TASK PROMPT => Say how many lines in the records include the string "halos", adding no other words.

PROVIDED RECORDS =>

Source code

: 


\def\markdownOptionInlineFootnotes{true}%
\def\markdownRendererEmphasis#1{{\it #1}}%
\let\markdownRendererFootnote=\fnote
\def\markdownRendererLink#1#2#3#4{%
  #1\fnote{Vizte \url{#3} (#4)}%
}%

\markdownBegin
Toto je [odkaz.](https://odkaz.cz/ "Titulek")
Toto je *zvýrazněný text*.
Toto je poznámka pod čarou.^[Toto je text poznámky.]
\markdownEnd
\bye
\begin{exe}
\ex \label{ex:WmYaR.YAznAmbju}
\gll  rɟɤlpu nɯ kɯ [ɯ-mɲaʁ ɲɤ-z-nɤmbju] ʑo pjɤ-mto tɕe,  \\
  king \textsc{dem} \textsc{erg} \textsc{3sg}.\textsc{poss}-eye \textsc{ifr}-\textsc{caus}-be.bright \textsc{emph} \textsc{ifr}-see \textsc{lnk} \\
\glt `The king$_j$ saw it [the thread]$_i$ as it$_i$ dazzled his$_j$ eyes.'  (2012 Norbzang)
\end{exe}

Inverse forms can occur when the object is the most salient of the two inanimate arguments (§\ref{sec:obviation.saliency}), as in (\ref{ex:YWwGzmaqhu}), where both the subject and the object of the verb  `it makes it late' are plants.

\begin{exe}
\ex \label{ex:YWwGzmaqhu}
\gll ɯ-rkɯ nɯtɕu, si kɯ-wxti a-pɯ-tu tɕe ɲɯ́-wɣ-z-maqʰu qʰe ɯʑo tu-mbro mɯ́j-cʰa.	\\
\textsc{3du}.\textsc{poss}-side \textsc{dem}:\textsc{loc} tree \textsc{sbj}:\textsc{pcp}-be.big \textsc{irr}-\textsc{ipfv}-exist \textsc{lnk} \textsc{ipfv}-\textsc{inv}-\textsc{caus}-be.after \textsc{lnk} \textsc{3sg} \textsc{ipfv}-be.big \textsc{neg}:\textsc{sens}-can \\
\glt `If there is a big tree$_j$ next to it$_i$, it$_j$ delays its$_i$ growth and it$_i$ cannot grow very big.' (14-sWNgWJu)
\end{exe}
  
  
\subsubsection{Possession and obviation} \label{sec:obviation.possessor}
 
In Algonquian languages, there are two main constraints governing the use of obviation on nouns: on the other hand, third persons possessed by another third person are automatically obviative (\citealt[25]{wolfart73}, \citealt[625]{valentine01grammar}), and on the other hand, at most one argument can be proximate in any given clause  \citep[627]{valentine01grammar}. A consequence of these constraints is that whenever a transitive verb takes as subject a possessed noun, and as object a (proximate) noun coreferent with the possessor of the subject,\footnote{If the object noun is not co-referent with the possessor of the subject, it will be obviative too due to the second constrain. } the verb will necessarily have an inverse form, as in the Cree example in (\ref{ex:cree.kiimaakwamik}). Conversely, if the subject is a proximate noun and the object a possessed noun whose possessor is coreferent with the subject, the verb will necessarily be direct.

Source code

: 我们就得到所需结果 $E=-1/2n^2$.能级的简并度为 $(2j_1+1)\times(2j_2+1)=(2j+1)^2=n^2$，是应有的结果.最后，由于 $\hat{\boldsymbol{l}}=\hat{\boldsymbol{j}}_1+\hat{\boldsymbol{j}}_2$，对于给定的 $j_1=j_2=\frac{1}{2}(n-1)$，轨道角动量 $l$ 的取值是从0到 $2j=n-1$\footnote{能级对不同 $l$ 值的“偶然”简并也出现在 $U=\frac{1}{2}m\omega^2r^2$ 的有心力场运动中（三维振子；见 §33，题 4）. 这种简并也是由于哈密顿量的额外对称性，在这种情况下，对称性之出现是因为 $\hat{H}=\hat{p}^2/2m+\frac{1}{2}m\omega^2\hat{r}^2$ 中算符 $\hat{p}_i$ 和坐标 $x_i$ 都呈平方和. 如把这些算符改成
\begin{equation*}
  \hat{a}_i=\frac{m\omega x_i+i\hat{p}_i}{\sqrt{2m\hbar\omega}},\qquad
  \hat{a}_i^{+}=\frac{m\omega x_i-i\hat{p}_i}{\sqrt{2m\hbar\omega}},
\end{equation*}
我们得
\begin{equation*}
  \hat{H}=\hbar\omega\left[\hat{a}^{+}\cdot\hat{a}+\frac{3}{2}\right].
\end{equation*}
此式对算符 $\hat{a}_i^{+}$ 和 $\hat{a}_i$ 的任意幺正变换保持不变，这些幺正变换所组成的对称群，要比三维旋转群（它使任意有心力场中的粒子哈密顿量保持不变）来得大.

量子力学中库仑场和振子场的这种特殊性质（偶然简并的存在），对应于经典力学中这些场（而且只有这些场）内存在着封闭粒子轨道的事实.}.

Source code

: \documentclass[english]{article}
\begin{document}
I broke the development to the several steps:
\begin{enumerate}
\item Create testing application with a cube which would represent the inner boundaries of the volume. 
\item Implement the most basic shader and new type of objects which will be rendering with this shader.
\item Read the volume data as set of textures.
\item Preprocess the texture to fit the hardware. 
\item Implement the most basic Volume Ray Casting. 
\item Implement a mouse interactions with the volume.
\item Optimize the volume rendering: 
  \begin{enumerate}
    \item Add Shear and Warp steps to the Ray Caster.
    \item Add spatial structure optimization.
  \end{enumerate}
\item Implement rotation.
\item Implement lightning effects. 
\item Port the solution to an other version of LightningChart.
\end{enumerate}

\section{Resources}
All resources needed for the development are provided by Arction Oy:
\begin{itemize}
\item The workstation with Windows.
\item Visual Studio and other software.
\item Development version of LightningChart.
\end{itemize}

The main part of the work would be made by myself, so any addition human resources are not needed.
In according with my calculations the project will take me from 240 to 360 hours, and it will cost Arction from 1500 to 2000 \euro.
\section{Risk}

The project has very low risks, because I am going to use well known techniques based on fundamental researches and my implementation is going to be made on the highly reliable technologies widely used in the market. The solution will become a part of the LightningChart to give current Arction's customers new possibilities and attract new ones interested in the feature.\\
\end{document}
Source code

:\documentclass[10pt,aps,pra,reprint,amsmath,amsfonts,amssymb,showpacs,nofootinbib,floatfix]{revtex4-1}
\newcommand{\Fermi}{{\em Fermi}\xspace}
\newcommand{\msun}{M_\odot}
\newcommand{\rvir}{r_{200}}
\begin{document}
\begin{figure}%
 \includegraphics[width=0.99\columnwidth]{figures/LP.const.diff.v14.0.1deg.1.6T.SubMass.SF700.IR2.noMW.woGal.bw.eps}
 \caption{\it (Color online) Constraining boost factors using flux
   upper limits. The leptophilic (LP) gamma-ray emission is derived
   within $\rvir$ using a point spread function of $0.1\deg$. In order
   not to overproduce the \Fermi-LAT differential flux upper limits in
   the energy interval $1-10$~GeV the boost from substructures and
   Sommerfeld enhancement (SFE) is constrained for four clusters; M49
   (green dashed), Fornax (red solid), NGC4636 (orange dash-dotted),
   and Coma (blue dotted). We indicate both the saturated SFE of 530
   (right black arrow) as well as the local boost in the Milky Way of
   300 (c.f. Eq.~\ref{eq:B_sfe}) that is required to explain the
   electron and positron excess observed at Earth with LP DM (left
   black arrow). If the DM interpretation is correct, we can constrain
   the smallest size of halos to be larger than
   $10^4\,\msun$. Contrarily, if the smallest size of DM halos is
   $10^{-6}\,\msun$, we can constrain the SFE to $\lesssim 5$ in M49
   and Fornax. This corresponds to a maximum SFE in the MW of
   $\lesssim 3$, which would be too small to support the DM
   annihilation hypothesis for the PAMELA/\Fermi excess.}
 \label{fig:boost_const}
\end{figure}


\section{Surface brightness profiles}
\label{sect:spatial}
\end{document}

RESPONSE => 2